In deze zaak heeft de Rechtbank Rotterdam op 20 juni 2020 uitspraak gedaan in een bestuursrechtelijke procedure tussen een eiseres en de Raad van bestuur van de Sociale Verzekeringsbank. Eiseres had bezwaar gemaakt tegen een besluit van de Sociale Verzekeringsbank, waarin haar dubbele kinderbijslag op grond van de Algemene Kinderbijslagwet (AKW) was toegekend voor haar zoon, maar waarbij het bezwaar niet-ontvankelijk was verklaard. Eiseres heeft beroep ingesteld tegen dit bestreden besluit. Tijdens de zitting op 4 juni 2020, die telefonisch plaatsvond vanwege de coronamaatregelen, heeft eiseres zich laten vertegenwoordigen door haar gemachtigde, terwijl de verweerder ook door een gemachtigde werd vertegenwoordigd.

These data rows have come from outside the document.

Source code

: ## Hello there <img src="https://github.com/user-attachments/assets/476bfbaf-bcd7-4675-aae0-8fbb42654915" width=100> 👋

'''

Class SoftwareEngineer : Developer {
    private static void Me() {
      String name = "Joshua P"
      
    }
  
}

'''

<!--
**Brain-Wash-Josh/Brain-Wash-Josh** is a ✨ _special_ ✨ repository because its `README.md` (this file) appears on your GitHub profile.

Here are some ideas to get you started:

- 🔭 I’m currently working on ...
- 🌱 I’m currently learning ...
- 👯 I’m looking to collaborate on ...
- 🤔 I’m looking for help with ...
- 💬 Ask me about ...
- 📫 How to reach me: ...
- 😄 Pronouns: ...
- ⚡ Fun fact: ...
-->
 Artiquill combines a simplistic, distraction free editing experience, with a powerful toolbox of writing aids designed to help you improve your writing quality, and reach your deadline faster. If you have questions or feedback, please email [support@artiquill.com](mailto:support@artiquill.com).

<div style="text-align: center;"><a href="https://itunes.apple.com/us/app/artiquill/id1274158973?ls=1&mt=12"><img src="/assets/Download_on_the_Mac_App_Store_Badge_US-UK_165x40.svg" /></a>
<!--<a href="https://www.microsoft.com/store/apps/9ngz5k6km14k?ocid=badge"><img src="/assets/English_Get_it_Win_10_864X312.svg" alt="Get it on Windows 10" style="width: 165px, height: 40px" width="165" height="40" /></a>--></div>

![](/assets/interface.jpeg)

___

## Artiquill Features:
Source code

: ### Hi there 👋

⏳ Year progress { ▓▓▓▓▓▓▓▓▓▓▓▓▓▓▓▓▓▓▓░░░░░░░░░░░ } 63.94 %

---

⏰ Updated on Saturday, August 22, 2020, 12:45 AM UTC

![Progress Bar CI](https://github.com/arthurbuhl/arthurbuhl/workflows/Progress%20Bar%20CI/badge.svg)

De rechtbank heeft in haar overwegingen vastgesteld dat het CIZ-advies, waarop het bestreden besluit is gebaseerd, onvoldoende inzichtelijk is. Eiseres voerde aan dat de geldigheidsduur van het CIZ-advies niet voldoende onderbouwd was en dat het besluit niet op een zorgvuldige wijze tot stand was gekomen, in strijd met artikel 3:2 van de Algemene wet bestuursrecht (Awb). De rechtbank heeft deze opvatting gedeeld en geoordeeld dat het CIZ-advies te summier was en niet voldoende inzicht bood in de zorgbehoefte van de zoon van eiseres.
De rechtbank heeft het beroep gegrond verklaard, het bestreden besluit vernietigd en bepaald dat de Sociale Verzekeringsbank het door eiseres betaalde griffierecht vergoedt. Daarnaast zijn de proceskosten van eiseres vastgesteld op €1.050,-. De uitspraak is gedaan door mr. A.P. Hameete, rechter, in aanwezigheid van mr. J. Nieuwstraten, griffier. De uitspraak is niet openbaar uitgesproken vanwege de coronamaatregelen, maar zal alsnog openbaar worden gemaakt zodra dat weer mogelijk is.